• Sonuç bulunamadı

2. GEREÇ ve YÖNTEM

3.2. Olguların Genel Klinik Seyirleri

Respiratorik distres sendromlu prematüre buzağılarda yaygın olarak gözlenen semptomlar; takipnea, inlemeli ve hırıltılı solunum, burun kanadı solunumu, hipoksi, abdominal solunum, hipotermi, hipoglisemi, emme refleksi yokluğu ya da azlığı, emme refleksini geç öğrenme, depresyon, görme bozuklukları, hipoksiye bağlı devamlı kafayı arkaya doğru atma çabaları, bilinç ve etrafa ilgi yoksunluğu, kas ve tendonlarda güçsüzlük, mukoz membranlarda solgunluk, kapiller dolum zamanında uzama, ilk saatlerde siyanotik ya da solgun mukoz membranlar, gastrointestinal sistemde hipomotilite ve beslenme sonrası abdominal distansiyondur. Hastalara materyal kısmında belirtilen tedavi protokolü uygulandı. Prematüreler tedavi süresince buzağı yoğun bakım ünitesinde hospitalize edildi, monitorizasyonu ve klinik izlemeleri yapıldı. Tedavinin ilk saatlerden itibaren vücut ısılarında yükselme, 24. saat içinde çevreye olan ilgilerinde artma, destekle sternal pozisyonda durma çabası, hırıltılı ve inlemeli solunumda azalma, 48. saat sonunda genellikle emme reflekslerinde artış, destek verilerek ayağa kalkma çabası, kosto-abdominal solunuma geçiş, 72. saat sonunda genel olarak emme refleksleri iyi durumda, destekle ayağa

36 kalkabilmekte ve yoğun bakım odasında yürüyüş yapabilmekteydi. Bununla birlikte solunum kosto-abdominal ya da abdominal pozisyonda olmasına rağmen, çoğunlukla inleme ve hırıltılı solunum azda olsa devam etmekteydi.

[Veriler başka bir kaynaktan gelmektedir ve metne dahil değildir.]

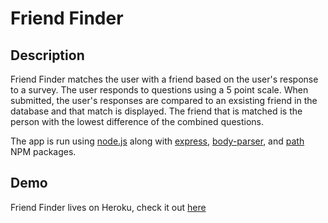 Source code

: # Friend Finder

## Description

Friend Finder matches the user with a friend based on the user's response to a survey. The user responds to questions using a 5 point scale. When submitted, the user's responses are compared to an exsisting friend in the database and that match is displayed. The friend that is matched is the person with the lowest difference of the combined questions.

The app is run using [node.js](https://nodejs.org/en/) along with [express](https://www.npmjs.com/package/express), [body-parser](https://www.npmjs.com/package/body-parser), and [path](https://www.npmjs.com/package/path) NPM packages.

## Demo

Friend Finder lives on Heroku, check it out [here](https://salty-falls-15268.herokuapp.com/)
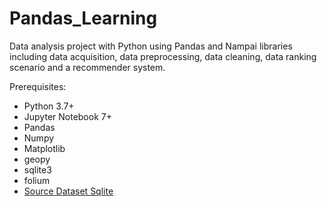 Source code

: # Pandas_Learning
Data analysis project with Python using Pandas and Nampai libraries including data acquisition, data preprocessing, data cleaning, data ranking scenario and a recommender system.

Prerequisites:
- Python 3.7+
- Jupyter Notebook 7+
- Pandas
- Numpy
- Matplotlib
- geopy
- sqlite3
- folium
- [Source Dataset Sqlite](https://drive.google.com/file/d/1WOe0LGLNcIRn7e9ZcgQbqif0bSclqBPc/view?usp=drive_link)
  
  

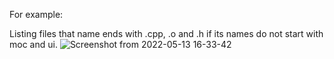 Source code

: For example:

Listing files that name ends with .cpp, .o and .h if its names do not start with moc and ui.
![Screenshot from 2022-05-13 16-33-42](https://user-images.githubusercontent.com/79419141/168295052-29447f49-3bfb-4b90-ac62-9baa5382a9ea.png)

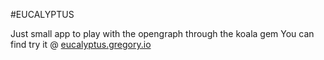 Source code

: #EUCALYPTUS

Just small app to play with the opengraph through the koala gem
You can find try it @ [eucalyptus.gregory.io](http:/eucalyptus.gregory.io "Eucalyptus app")
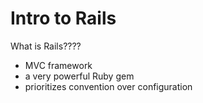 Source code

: # Intro to Rails

What is Rails????
- MVC framework
- a very powerful Ruby gem
- prioritizes convention over configuration

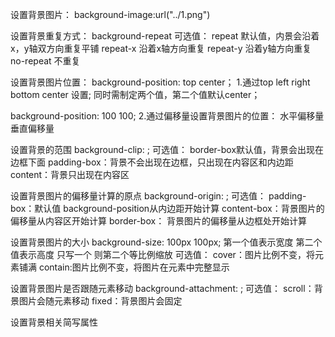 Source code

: 设置背景图片：
background-image:url("../1.png")

设置背景重复方式：
background-repeat
	可选值：
		repeat 默认值，内景会沿着x，y轴双方向重复平铺
		repeat-x 沿着x轴方向重复
		repeat-y 沿着y轴方向重复
		no-repeat 不重复

设置背景图片位置：
background-position: top center；
	1.通过top left right bottom center 设置;
		同时需制定两个值，第二个值默认center；

background-position: 100 100;
	2.通过偏移量设置背景图片的位置：
		水平偏移量  垂直偏移量
		
设置背景的范围
background-clip:  ;
	可选值：
		border-box默认值，背景会出现在边框下面
		padding-box：背景不会出现在边框，只出现在内容区和内边距
		content：背景只出现在内容区
		
设置背景图片的偏移量计算的原点
 background-origin: ;
 	可选值：
 			padding-box：默认值 background-position从内边距开始计算
 			content-box：背景图片的偏移量从内容区开始计算
 			border-box： 背景图片的偏移量从边框处开始计算
 			
设置背景图片的大小
background-size: 100px 100px;
	第一个值表示宽度 
	第二个值表示高度
	只写一个 则第二个等比例缩放
		可选值：
		cover：图片比例不变，将元素铺满
		contain:图片比例不变，将图片在元素中完整显示
		
设置背景图片是否跟随元素移动
background-attachment: ;
	可选值：
	scroll：背景图片会随元素移动
	fixed：背景图片会固定
	
设置背景相关简写属性
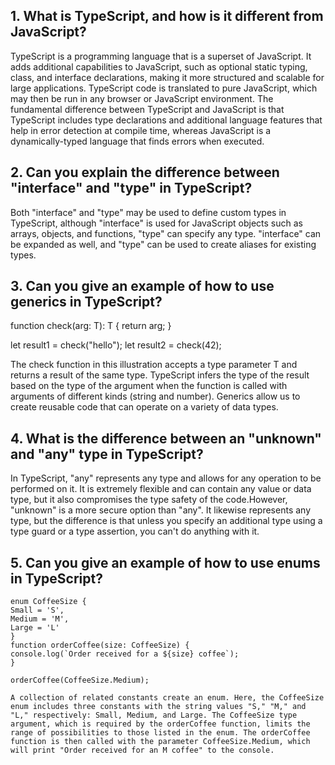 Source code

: ## 1. What is TypeScript, and how is it different from JavaScript?

TypeScript is a programming language that is a superset of JavaScript. It adds additional capabilities to JavaScript, such as optional static typing, class, and interface declarations, making it more structured and scalable for large applications. TypeScript code is translated to pure JavaScript, which may then be run in any browser or JavaScript environment. The fundamental difference between TypeScript and JavaScript is that TypeScript includes type declarations and additional language features that help in error detection at compile time, whereas JavaScript is a dynamically-typed language that finds errors when executed.

## 2. Can you explain the difference between "interface" and "type" in TypeScript?

Both "interface" and "type" may be used to define custom types in TypeScript, although "interface" is used for JavaScript objects such as arrays, objects, and functions, "type" can specify any type. "interface" can be expanded as well, and "type" can be used to create aliases for existing types.

## 3. Can you give an example of how to use generics in TypeScript?

function check<T>(arg: T): T {
return arg;
}

let result1 = check<string>("hello");
let result2 = check<number>(42);

The check function in this illustration accepts a type parameter T and returns a result of the same type. TypeScript infers the type of the result based on the type of the argument when the function is called with arguments of different kinds (string and number). Generics allow us to create reusable code that can operate on a variety of data types.

## 4. What is the difference between an "unknown" and "any" type in TypeScript?

In TypeScript, "any" represents any type and allows for any operation to be performed on it. It is extremely flexible and can contain any value or data type, but it also compromises the type safety of the code.However, "unknown" is a more secure option than "any". It likewise represents any type, but the difference is that unless you specify an additional type using a type guard or a type assertion, you can't do anything with it.

## 5. Can you give an example of how to use enums in TypeScript?

    enum CoffeeSize {
    Small = 'S',
    Medium = 'M',
    Large = 'L'
    }
    function orderCoffee(size: CoffeeSize) {
    console.log(`Order received for a ${size} coffee`);
    }

    orderCoffee(CoffeeSize.Medium);

    A collection of related constants create an enum. Here, the CoffeeSize enum includes three constants with the string values "S," "M," and "L," respectively: Small, Medium, and Large. The CoffeeSize type argument, which is required by the orderCoffee function, limits the range of possibilities to those listed in the enum. The orderCoffee function is then called with the parameter CoffeeSize.Medium, which will print "Order received for an M coffee" to the console.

1. gruptaki buzağılara standart tedavi yapıldı. Üç prematüre buzağı 72 saat sonunda iyileşerek taburcu edildi. İki buzağı ise tedaviye cevap vermeyerek 48. ve 72. saatte öldü. Yaşama oranı % 60 olarak belirlendi. Gruptaki buzağıların gruplara göre ırk, cinsiyet ve iyileşme durumları Çizelge 3.1'de, klinik bulguları (0, 8, 24, 48, 72. saat) ise Çizelge 3.2' de sunulmuştur. Ölen buzağıların abdominal solunum şekli devam etti ve emme refleksleri oluşmadı. Ölen bir buzağıda burun kanaması, lökopeni, trombosit değerinde düşme, deride ekimotik odaklar, ölüm anında mideden kanlı içerik geldiği gözlemlendi. Ölen buzağılar 14 mmol/l laktat ortalaması ile kliniğe geldiği, bir buzağının laktat seviyesinin hiç düşme göstermeden ölene kadar aynı seviyede devam ettiği görüldü. Diğer buzağının ise 24. saatte 6,4 mmol/l değerine düştüğü fakat ölmeden önce 13 mmol/l değerine yükseldiği görüldü. Ölen her iki hayvanda da vücut ısısı 35-37 °C aralığında seyrettiği, oral beslenme sonrası abdominal distansiyon şekillendiği, mekonyumu lavman yardımı olmadan atamadığı, dekstroz infüzyonun kesildiği dönemlerde hipogliseminin devam ettiği, destek olmadan sternal pozisyonda duramadığı ve depresif görünümün değişmediği gözlendi. Mukozalar her iki hayvanda 0. saatte siyanotik görünümde iken 48. saate birinin solgun diğerinin ise siyanotik görünümde devam ettiği tespit edildi.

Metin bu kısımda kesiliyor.